→ **Assigned task**
Take the data that sits below and write it out again exactly.
+ + + +
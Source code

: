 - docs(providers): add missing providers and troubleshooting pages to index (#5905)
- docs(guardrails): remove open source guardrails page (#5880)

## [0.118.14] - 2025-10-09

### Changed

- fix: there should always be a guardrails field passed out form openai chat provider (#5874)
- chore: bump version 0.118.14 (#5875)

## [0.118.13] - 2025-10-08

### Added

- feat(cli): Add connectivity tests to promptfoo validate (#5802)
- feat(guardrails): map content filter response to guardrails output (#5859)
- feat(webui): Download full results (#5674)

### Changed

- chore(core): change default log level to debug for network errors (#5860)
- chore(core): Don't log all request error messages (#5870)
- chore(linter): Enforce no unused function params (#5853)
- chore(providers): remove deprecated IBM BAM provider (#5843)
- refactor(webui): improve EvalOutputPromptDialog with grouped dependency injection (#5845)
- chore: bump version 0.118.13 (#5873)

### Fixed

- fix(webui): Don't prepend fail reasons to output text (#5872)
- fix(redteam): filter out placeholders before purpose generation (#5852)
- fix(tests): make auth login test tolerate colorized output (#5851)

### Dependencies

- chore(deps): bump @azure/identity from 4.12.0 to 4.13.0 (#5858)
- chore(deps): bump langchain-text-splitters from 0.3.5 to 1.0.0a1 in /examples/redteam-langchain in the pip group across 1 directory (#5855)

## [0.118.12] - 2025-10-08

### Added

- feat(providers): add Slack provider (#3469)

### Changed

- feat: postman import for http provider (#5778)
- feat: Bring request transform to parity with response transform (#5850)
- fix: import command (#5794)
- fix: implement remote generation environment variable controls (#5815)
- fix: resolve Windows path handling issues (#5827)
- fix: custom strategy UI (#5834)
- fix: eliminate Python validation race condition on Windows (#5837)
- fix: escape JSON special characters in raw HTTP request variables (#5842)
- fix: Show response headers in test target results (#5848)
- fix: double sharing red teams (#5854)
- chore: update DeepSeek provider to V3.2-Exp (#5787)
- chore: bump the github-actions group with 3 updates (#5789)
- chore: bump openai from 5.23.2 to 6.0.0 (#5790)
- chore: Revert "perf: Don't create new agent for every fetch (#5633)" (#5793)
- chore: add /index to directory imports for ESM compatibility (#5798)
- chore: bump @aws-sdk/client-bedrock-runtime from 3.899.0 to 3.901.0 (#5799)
+ + + +
→ **Answer box**
Source code

: - docs(providers): add missing providers and troubleshooting pages to index (#5905)
- docs(guardrails): remove open source guardrails page (#5880)

## [0.118.14] - 2025-10-09

### Changed

- fix: there should always be a guardrails field passed out form openai chat provider (#5874)
- chore: bump version 0.118.14 (#5875)

## [0.118.13] - 2025-10-08

### Added

- feat(cli): Add connectivity tests to promptfoo validate (#5802)
- feat(guardrails): map content filter response to guardrails output (#5859)
- feat(webui): Download full results (#5674)

### Changed

- chore(core): change default log level to debug for network errors (#5860)
- chore(core): Don't log all request error messages (#5870)
- chore(linter): Enforce no unused function params (#5853)
- chore(providers): remove deprecated IBM BAM provider (#5843)
- refactor(webui): improve EvalOutputPromptDialog with grouped dependency injection (#5845)
- chore: bump version 0.118.13 (#5873)

### Fixed

- fix(webui): Don't prepend fail reasons to output text (#5872)
- fix(redteam): filter out placeholders before purpose generation (#5852)
- fix(tests): make auth login test tolerate colorized output (#5851)

### Dependencies

- chore(deps): bump @azure/identity from 4.12.0 to 4.13.0 (#5858)
- chore(deps): bump langchain-text-splitters from 0.3.5 to 1.0.0a1 in /examples/redteam-langchain in the pip group across 1 directory (#5855)

## [0.118.12] - 2025-10-08

### Added

- feat(providers): add Slack provider (#3469)

### Changed

- feat: postman import for http provider (#5778)
- feat: Bring request transform to parity with response transform (#5850)
- fix: import command (#5794)
- fix: implement remote generation environment variable controls (#5815)
- fix: resolve Windows path handling issues (#5827)
- fix: custom strategy UI (#5834)
- fix: eliminate Python validation race condition on Windows (#5837)
- fix: escape JSON special characters in raw HTTP request variables (#5842)
- fix: Show response headers in test target results (#5848)
- fix: double sharing red teams (#5854)
- chore: update DeepSeek provider to V3.2-Exp (#5787)
- chore: bump the github-actions group with 3 updates (#5789)
- chore: bump openai from 5.23.2 to 6.0.0 (#5790)
- chore: Revert "perf: Don't create new agent for every fetch (#5633)" (#5793)
- chore: add /index to directory imports for ESM compatibility (#5798)
- chore: bump @aws-sdk/client-bedrock-runtime from 3.899.0 to 3.901.0 (#5799)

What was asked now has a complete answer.